The answer must be every line below that holds the word "username".
*** Opening of DATA EXCERPTS ***
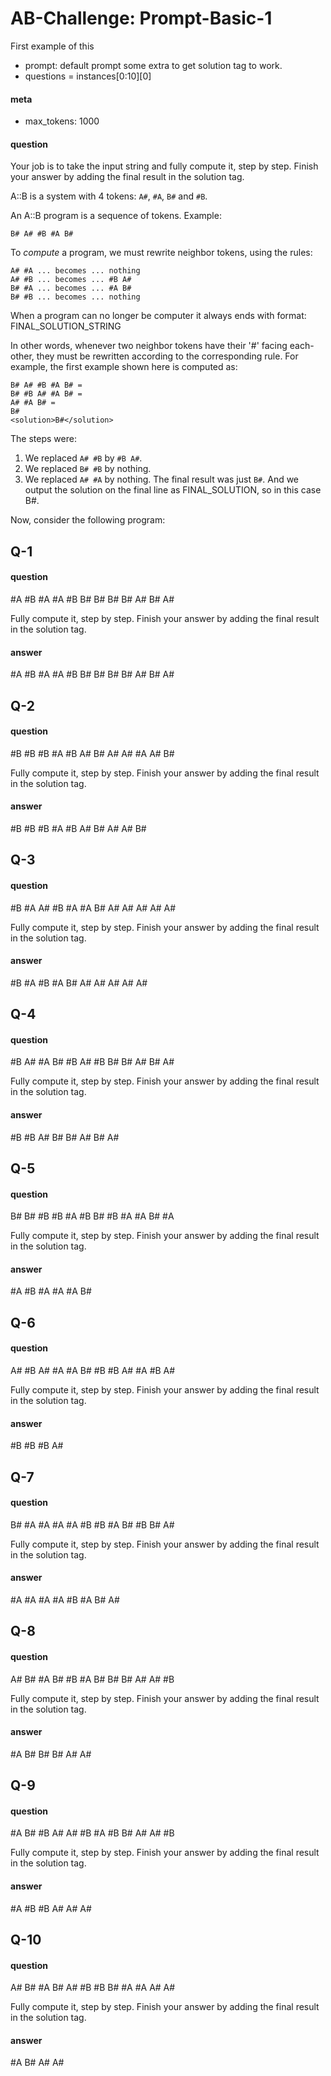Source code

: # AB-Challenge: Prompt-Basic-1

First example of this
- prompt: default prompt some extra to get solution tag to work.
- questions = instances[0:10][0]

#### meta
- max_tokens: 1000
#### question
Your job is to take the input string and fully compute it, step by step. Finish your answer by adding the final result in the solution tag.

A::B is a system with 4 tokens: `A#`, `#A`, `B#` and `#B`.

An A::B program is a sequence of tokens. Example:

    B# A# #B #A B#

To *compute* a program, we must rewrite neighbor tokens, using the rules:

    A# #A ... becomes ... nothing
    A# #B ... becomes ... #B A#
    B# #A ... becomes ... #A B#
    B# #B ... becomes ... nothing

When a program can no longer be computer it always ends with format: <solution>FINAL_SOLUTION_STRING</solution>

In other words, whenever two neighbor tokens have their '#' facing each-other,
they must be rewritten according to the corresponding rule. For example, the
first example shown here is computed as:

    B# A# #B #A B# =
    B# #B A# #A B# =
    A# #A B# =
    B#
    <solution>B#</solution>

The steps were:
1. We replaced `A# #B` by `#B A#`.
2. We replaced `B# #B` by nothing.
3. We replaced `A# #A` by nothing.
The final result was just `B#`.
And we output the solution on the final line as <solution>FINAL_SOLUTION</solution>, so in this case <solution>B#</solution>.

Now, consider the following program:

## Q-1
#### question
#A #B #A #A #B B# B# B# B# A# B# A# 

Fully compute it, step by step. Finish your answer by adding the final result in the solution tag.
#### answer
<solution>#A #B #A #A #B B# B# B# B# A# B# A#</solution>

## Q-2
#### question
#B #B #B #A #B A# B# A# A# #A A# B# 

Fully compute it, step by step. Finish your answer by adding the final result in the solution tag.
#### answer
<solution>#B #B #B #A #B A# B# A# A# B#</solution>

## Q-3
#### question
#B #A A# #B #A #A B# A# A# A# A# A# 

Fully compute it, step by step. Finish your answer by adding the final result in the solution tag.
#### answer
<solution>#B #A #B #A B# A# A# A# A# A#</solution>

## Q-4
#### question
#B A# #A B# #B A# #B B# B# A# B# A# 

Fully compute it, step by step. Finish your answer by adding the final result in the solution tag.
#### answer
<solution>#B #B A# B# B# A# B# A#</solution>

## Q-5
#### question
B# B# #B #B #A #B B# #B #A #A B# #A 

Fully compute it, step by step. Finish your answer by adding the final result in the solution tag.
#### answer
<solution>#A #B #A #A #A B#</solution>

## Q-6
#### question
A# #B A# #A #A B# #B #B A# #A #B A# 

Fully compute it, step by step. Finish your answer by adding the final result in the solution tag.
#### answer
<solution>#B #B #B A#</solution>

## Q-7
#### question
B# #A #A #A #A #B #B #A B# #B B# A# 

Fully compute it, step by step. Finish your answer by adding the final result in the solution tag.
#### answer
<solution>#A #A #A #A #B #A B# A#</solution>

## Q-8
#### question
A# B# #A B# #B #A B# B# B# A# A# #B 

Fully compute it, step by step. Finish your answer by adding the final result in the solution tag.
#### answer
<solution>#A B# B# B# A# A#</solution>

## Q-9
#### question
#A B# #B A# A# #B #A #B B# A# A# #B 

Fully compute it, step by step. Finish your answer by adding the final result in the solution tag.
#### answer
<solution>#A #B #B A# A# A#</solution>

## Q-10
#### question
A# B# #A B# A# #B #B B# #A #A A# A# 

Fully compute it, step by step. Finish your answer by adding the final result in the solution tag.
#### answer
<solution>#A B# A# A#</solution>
*** Close of DATA EXCERPTS ***
*** Opening of DATA EXCERPTS ***
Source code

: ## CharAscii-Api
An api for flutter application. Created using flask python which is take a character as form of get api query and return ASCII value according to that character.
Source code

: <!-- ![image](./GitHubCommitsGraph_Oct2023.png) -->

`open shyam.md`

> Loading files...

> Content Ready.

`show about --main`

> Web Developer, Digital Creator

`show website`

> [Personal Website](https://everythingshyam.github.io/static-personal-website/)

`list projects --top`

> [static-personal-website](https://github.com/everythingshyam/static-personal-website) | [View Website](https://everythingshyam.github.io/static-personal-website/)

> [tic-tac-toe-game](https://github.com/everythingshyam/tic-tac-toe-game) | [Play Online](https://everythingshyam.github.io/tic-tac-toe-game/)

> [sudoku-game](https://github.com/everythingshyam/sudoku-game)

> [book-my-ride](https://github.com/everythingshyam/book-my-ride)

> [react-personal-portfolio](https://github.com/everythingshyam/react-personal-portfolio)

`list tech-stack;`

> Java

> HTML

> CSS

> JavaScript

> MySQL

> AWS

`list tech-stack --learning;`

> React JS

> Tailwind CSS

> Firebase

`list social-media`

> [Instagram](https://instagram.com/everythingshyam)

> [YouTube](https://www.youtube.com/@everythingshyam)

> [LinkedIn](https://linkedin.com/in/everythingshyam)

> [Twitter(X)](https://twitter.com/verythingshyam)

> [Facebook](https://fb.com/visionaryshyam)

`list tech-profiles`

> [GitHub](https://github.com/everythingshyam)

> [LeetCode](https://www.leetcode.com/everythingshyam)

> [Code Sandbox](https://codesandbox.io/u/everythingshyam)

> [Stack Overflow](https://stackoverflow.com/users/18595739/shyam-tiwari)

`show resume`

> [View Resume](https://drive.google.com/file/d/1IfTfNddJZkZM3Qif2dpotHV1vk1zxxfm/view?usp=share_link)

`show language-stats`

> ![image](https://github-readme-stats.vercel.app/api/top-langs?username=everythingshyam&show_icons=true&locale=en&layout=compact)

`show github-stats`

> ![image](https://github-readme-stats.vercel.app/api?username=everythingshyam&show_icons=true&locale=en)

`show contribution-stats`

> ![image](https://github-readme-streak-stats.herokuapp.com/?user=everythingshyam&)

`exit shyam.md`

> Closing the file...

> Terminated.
*** Close of DATA EXCERPTS ***
*** Opening of DATA EXCERPTS ***
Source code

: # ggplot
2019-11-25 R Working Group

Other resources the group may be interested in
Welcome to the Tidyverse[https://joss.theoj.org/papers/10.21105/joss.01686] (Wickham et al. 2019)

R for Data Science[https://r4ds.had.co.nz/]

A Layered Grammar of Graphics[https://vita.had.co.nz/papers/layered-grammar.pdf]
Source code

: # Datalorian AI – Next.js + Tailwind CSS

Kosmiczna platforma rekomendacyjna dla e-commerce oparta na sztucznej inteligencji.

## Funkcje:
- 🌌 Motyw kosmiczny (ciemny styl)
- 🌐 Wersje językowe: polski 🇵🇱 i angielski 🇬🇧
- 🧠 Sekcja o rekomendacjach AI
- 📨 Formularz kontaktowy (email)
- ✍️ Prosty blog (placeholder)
*** Close of DATA EXCERPTS ***
PROBLEM SOLUTION =
> ![image](https://github-readme-stats.vercel.app/api/top-langs?username=everythingshyam&show_icons=true&locale=en&layout=compact)
> ![image](https://github-readme-stats.vercel.app/api?username=everythingshyam&show_icons=true&locale=en)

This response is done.